Entries taken from a collection
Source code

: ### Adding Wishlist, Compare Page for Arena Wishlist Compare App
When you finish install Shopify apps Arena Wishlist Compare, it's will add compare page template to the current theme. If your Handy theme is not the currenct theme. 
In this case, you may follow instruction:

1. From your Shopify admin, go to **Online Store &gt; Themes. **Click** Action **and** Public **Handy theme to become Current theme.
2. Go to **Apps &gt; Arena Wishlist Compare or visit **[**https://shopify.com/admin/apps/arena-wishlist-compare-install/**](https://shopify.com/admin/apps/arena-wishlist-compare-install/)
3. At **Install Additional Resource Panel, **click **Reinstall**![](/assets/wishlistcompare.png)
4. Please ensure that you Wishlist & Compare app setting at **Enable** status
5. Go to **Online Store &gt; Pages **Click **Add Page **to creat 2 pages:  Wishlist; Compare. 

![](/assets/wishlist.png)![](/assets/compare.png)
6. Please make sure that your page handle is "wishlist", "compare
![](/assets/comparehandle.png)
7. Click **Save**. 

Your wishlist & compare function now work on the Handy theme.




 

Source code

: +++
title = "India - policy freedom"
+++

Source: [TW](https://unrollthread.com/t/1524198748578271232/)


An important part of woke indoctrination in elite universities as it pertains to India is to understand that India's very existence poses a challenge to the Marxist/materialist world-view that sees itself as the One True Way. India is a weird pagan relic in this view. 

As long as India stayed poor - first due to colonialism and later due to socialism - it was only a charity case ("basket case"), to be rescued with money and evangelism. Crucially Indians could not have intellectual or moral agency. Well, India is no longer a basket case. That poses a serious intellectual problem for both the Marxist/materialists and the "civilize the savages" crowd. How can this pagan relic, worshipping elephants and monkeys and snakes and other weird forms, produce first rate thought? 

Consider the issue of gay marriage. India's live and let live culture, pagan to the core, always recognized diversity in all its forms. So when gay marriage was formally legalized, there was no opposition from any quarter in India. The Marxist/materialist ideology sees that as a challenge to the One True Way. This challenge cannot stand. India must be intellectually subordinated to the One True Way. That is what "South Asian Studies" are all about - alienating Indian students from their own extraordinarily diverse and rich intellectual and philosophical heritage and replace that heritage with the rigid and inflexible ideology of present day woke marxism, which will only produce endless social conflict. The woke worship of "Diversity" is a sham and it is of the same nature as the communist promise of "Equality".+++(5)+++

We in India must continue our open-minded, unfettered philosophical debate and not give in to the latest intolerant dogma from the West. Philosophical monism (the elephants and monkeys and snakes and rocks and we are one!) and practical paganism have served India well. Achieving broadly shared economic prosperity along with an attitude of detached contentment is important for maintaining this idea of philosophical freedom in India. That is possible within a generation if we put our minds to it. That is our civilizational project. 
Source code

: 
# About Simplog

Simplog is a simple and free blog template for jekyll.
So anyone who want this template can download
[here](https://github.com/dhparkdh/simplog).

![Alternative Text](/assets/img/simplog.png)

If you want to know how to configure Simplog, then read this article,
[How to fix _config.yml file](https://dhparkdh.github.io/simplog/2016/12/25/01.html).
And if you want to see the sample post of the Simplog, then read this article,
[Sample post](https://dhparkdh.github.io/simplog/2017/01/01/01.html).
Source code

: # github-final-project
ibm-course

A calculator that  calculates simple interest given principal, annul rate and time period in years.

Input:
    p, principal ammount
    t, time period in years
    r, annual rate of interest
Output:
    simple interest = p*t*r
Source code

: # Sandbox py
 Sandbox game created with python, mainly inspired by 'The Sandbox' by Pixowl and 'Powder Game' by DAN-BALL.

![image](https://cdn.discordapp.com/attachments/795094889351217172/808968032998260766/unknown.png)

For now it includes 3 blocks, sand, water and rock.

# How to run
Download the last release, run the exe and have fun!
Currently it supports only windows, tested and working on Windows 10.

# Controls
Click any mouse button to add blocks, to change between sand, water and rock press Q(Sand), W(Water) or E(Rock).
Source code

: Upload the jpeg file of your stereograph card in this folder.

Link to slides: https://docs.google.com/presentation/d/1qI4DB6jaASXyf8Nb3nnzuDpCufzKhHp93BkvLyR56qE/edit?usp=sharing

• [PROBLEM REQUIREMENTS] Reproduce exactly, with nothing added, the lines from the one that contains "Currently it supports" to the end of the data.

• [SOLUTION BELOW]
Currently it supports only windows, tested and working on Windows 10.

# Controls
Click any mouse button to add blocks, to change between sand, water and rock press Q(Sand), W(Water) or E(Rock).
Source code

: Upload the jpeg file of your stereograph card in this folder.

Link to slides: https://docs.google.com/presentation/d/1qI4DB6jaASXyf8Nb3nnzuDpCufzKhHp93BkvLyR56qE/edit?usp=sharing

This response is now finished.